[Task objective] Show every line from the entries that follow which holds the word "than".

:::

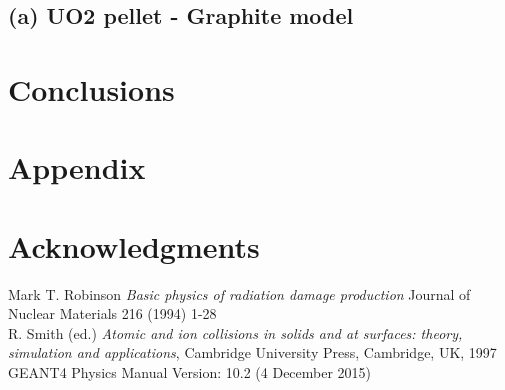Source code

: \documentclass{anstrans}
\begin{document}
\subsection{(a) UO2 pellet - Graphite model}




\section{Conclusions}



\appendix
\section{Appendix}


\section{Acknowledgments}





\begin{thebibliography}{1}

 Mark T. Robinson {\em Basic physics of radiation damage production}
Journal of Nuclear Materials 216 (1994) 1-28 \\

 R. Smith (ed.) {\em Atomic and ion collisions in solids and at surfaces:
 theory, simulation and applications}, Cambridge University Press, Cambridge, UK,
  1997 \\

 GEANT4 Physics Manual Version: 10.2 (4 December 2015)

\end{thebibliography}
\end{document}
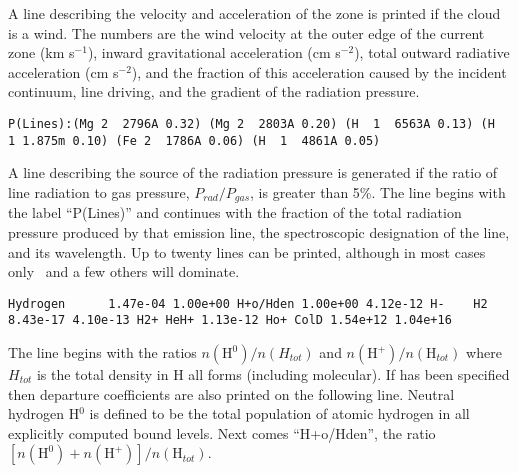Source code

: A line describing the velocity and acceleration of the zone is printed
if the cloud is a wind.
The numbers are the wind velocity at the outer
edge of the current zone (km s$^{-1}$), inward gravitational acceleration (cm s$^{-2}$), total outward radiative acceleration (cm s$^{-2}$),
and the fraction of
this acceleration caused by the incident continuum, line driving, and the
gradient of the radiation pressure.
{\setverbatimfontsize{\tiny}
\begin{verbatim}
P(Lines):(Mg 2  2796A 0.32) (Mg 2  2803A 0.20) (H  1  6563A 0.13) (H  1 1.875m 0.10) (Fe 2  1786A 0.06) (H  1  4861A 0.05)
\end{verbatim}
}
A line describing the source of the radiation pressure is generated if
the ratio of line radiation to gas pressure, $P_{rad}/P_{gas}$,
is greater than 5\%.
The line begins with the label ``P(Lines)'' and
continues with the fraction
of the total radiation pressure produced by that emission line, the
spectroscopic designation of the line, and its wavelength.
Up to twenty
lines can be printed, although in most cases only \la\
and a few others will dominate.
{\setverbatimfontsize{\tiny}
\begin{verbatim}
Hydrogen      1.47e-04 1.00e+00 H+o/Hden 1.00e+00 4.12e-12 H-    H2 8.43e-17 4.10e-13 H2+ HeH+ 1.13e-12 Ho+ ColD 1.54e+12 1.04e+16
\end{verbatim}
}

The line begins with the ratios $n(\mathrm{H}^0)/n(H_{tot})$ and
$n(\mathrm{H}^+)/n(\mathrm{H}_{tot})$ where
$H_{tot}$ is the total density in H all forms (including molecular).
If \cdCommand{print h-like departure coefficients} has been specified
then departure coefficients
are also printed on the following line.
Neutral hydrogen H$^0$ is defined
to be the total population of atomic hydrogen in all explicitly computed
bound levels.
Next comes ``H+o/Hden'', the ratio
$[n(\mathrm{H}^0) + n(\mathrm{H}^+)]/n(\mathrm{H}_{tot})$.

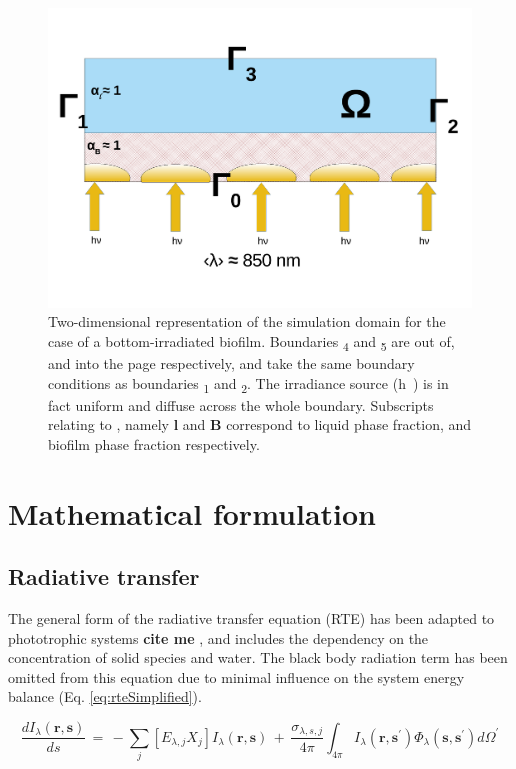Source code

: \begin{figure}[htpb]
    \centering
    \includegraphics[scale=0.5]{Images/Chap4/prob_diagram_below.pdf}
    \caption{Two-dimensional representation of the simulation domain for the case of a bottom-irradiated biofilm. Boundaries \si{\Gamma_4} and \si{\Gamma_5} are out of, and into the page respectively, and take the same boundary conditions as boundaries \si{\Gamma_1} and \si{\Gamma_2}. The irradiance source (\si{h \nu}) is in fact uniform and diffuse across the whole boundary. Subscripts relating to \si{\alpha}, namely \textbf{l} and \textbf{B} correspond to liquid phase fraction, and biofilm phase fraction respectively.} 
    \label{fig:2d_above}
\end{figure}



\newpage
\section{Mathematical formulation}
\label{S:formulation}
\subsection{Radiative transfer}
The general form of the radiative transfer equation (RTE) has been adapted to phototrophic systems \textbf{cite me} \cite{kong2014}, and includes the dependency on the concentration of solid species and water. The black body radiation term has been omitted from this equation due to minimal influence on the system energy balance (Eq. \ref{eq:rteSimplified}). 

\begin{equation}
\frac{dI_\lambda (\textbf{r}, \textbf{s})}{ds} \, = \, - \sum_{j} [E_{\lambda,j} X_j] I_\lambda (\textbf{r}, \textbf{s})\, +\, \frac{\sigma_{\lambda, s, j}}{4 \pi} \int_{4 \pi} I_\lambda (\textbf{r}, \textbf{s}^\prime) \Phi_\lambda(\textbf{s}, \textbf{s}^\prime) d\Omega^\prime
    \end{equation}

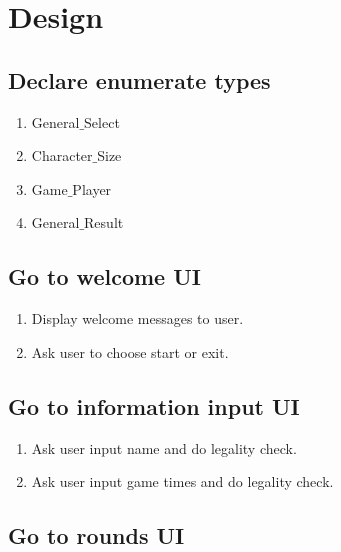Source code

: \documentclass[12pt]{article}
\begin{document}
	
	
	\section{Design}
	
	\subsection{Declare enumerate types}
		
		\begin{enumerate}
			\item General$\_$Select
			\item Character$\_$Size
			\item Game$\_$Player
			\item General$\_$Result
		\end{enumerate}
	
	\subsection{Go to welcome UI}
		
		\begin{enumerate}
			\item Display welcome messages to user.
			\item Ask user to choose start or exit.
		\end{enumerate}
		
	\subsection{Go to information input UI}
		
		\begin{enumerate}
			\item Ask user input name and do legality check.
			\item Ask user input game times and do legality check.
		\end{enumerate}
		
	\subsection{Go to rounds UI}
		
\end{document}
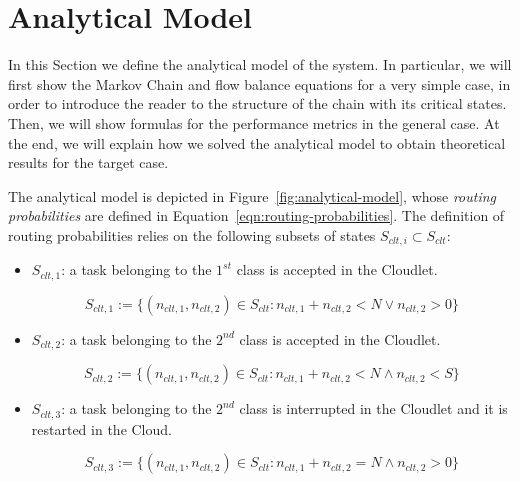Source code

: \section{Analytical Model}
\label{sec:analytical-model}
In this Section we define the analytical model of the system.
%
In particular, we will first show the Markov Chain and flow balance equations for a very simple case, in order to introduce the reader to the structure of the chain with its critical states.
%
Then, we will show formulas for the performance metrics in the general case.
%
At the end, we will explain how we solved the analytical model to obtain theoretical results for the target case.

The analytical model is depicted in Figure~\ref{fig:analytical-model}, whose \textit{routing probabilities} are defined in Equation~\ref{eqn:routing-probabilities}.
The definition of routing probabilities relies on the following subsets of states $S_{clt,i} \subset S_{clt}$:

\begin{itemize}
	\item $S_{clt,1}$:  a task belonging to the $1^{st}$ class is accepted in the Cloudlet.
	
	\begin{equation}
	S_{clt,1} := \{(n_{clt,1},n_{clt,2})\in S_{clt} : n_{clt,1}+n_{clt,2}<N \vee n_{clt,2}>0\}
	\end{equation}
	
	\item $S_{clt,2}$: a task belonging to the $2^{nd}$ class is accepted in the Cloudlet.
	
	\begin{equation}
	S_{clt,2} := \{(n_{clt,1},n_{clt,2})\in S_{clt} : n_{clt,1}+n_{clt,2}<N \wedge n_{clt,2}<S\}
	\end{equation}
	
	\item $S_{clt,3}$: a task belonging to the $2^{nd}$ class is interrupted in the Cloudlet and it is restarted in the Cloud.
	
	\begin{equation}
	S_{clt,3} := \{(n_{clt,1},n_{clt,2})\in S_{clt} : n_{clt,1}+n_{clt,2}=N \wedge n_{clt,2}>0\}
	\end{equation}
\end{itemize}

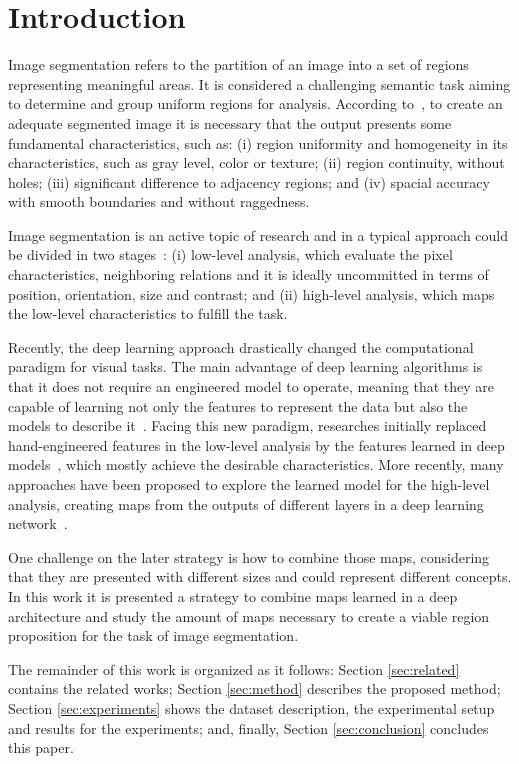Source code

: \section{Introduction}
\label{sec:intro}

Image segmentation refers to the partition of an image into a set of regions representing  meaningful areas. It is considered a challenging semantic task aiming to determine and group uniform regions for analysis. According to~\cite{DOMINGUEZ}, to create an adequate segmented image it is necessary that the output presents some fundamental characteristics, such as: (i) region uniformity and homogeneity in  its characteristics, such as gray level, color or texture; (ii) region continuity, without holes; (iii) significant difference to adjacency regions; and (iv) spacial accuracy with smooth boundaries and without raggedness. 

Image segmentation is an active topic of research and in a typical approach could be divided in two stages~\cite{guigues06}: (i) low-level analysis, which evaluate the pixel characteristics, neighboring relations and it is ideally uncommitted in terms of position, orientation,
size and contrast; and (ii) high-level analysis, which maps the low-level characteristics to fulfill the task.  

Recently, the deep learning approach drastically changed the computational paradigm for visual tasks. The main advantage of deep learning algorithms is that it does not require an engineered model to operate, meaning that they are capable of learning not only the features to represent the data but also the models to describe it~\cite{goodfellow16}. Facing this new paradigm, researches initially replaced  hand-engineered features in the low-level analysis by the features learned in deep models~\cite{farabet2012,farabet2013,simonyan2014,lee2015}, which mostly achieve the desirable characteristics. More recently, many approaches have been proposed to explore the learned model for the high-level analysis, creating maps from the outputs of different layers in a deep learning network~\cite{Xie:2017:HED:3158436.3158453,cheng2016,COB:7917294,RCF:8100105}. 

One challenge on the later strategy is how to combine those maps, considering that they are presented with different sizes and could represent different concepts. In this work it is presented a strategy to combine maps learned in a deep architecture and study the amount of maps necessary to create a viable region proposition for the task of image segmentation.   

The remainder of this work is organized as it follows: Section \ref{sec:related} contains the related works; Section \ref{sec:method} describes the proposed method; Section \ref{sec:experiments} shows the dataset description, the experimental setup and results for the experiments; and, finally, Section \ref{sec:conclusion} concludes this paper.


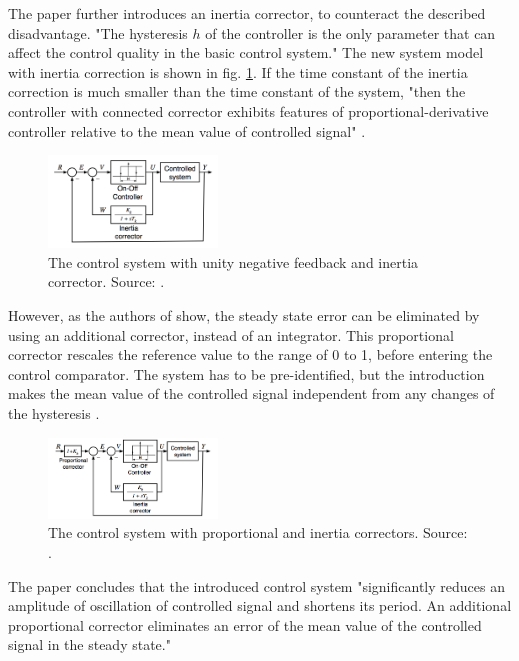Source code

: The paper \cite{article:onoffPLC} further introduces an inertia corrector, to counteract the described disadvantage. "The hysteresis \(h\) of the controller is the only parameter that can affect the control quality in the basic control system." The new system model with inertia correction is shown in fig. \ref{fig:inertiaCorrection}. If the time constant of the inertia correction is much smaller than the time constant of the system, "then the controller with connected corrector exhibits features of proportional-derivative controller relative to the mean value of controlled signal" \cite{article:onoffPLC}.

\begin{figure}[H]
\centering          
\includegraphics[width=0.4\textwidth]{./fig/inertiaCorrection} \caption[The control system with unity negative feedback and inertia corrector.]{The control system with unity negative feedback and inertia corrector. Source: \cite{article:onoffPLC}.} 
\label{fig:inertiaCorrection}
\end{figure}  

However, as the authors of \cite{article:onoffPLC} show, the steady state error can be eliminated by using an additional corrector, instead of an integrator. This proportional corrector rescales the reference value to the range of 0 to 1, before entering the control comparator. The system has to be pre-identified, but the introduction makes the mean value of the controlled signal independent from any changes of the hysteresis \cite{article:onoffPLC}.

\begin{figure}[H]
\centering          
\includegraphics[width=0.4\textwidth]{./fig/inertiaCorrectionProp} \caption[The control system with proportional and inertia correctors.]{The control system with proportional and inertia correctors. Source: \cite{article:onoffPLC}.} 
\label{fig:inertiaCorrectionProp}
\end{figure} 

The paper \cite{article:onoffPLC} concludes that the introduced control system "significantly reduces an amplitude of oscillation of controlled signal and shortens its period. An additional proportional corrector eliminates an error of the mean value of the controlled signal in the steady state."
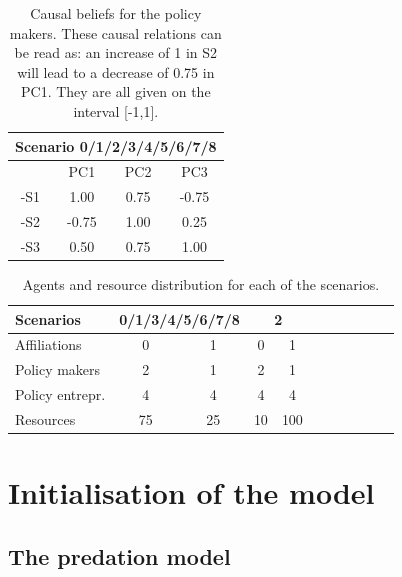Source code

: \documentclass[12pt]{article}
\begin{document}
\begin{table}[h!]
\begin{center}
\begin{tabular}{ |c|c|c|c|}
\hline
\multicolumn{4}{|c|}{ {\bfseries Scenario 0/1/2/3/4/5/6/7/8}}	
								\\ \hline \hline
	& PC1	& PC2	& PC3		\\ \hline
-S1 	& 1.00	& 0.75	&-0.75		\\ \hline
-S2 	&-0.75	& 1.00	& 0.25 		\\ \hline
-S3 	& 0.50	& 0.75	& 1.00		\\ 
\hline
\end{tabular}
\end{center}
\caption{Causal beliefs for the policy makers. These causal relations can be read as: an increase of 1 in S2 will lead to a decrease of 0.75 in PC1. They are all given on the interval [-1,1].}
\label{tab:causalBeliefs}
\end{table}

\begin{table}[h!]
\begin{center}
\begin{tabular}{ |l||c|c||c|c||c|c||c|c||c|c| } 
\hline
 {\bfseries Scenarios}
 				& \multicolumn{2}{|c||}{ {\bfseries 0/1/3/4/5/6/7/8}}	
						& \multicolumn{2}{|c||}{ {\bfseries 2}}	
														\\ \hline \hline
Affiliations			& 0	& 1	& 0	& 1		\\ \hline
Policy makers 		& 2	& 1	& 2	& 1		\\ \hline
Policy entrepr.		& 4	& 4	& 4	& 4		\\ \hline
Resources		& 75	& 25	& 10	& 100	\\ \hline
\end{tabular}
\end{center}
\caption{Agents and resource distribution for each of the scenarios.}
\label{tab:agentResourceDistribution}
\end{table}


\section{Initialisation of the model}
\label{sec:initialisation}

\subsection{The predation model}
\end{document}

:::

[Exercise output]
is greater than 5\%.
: The paper \cite{article:onoffPLC} further introduces an inertia corrector, to counteract the described disadvantage. "The hysteresis \(h\) of the controller is the only parameter that can affect the control quality in the basic control system." The new system model with inertia correction is shown in fig. \ref{fig:inertiaCorrection}. If the time constant of the inertia correction is much smaller than the time constant of the system, "then the controller with connected corrector exhibits features of proportional-derivative controller relative to the mean value of controlled signal" \cite{article:onoffPLC}.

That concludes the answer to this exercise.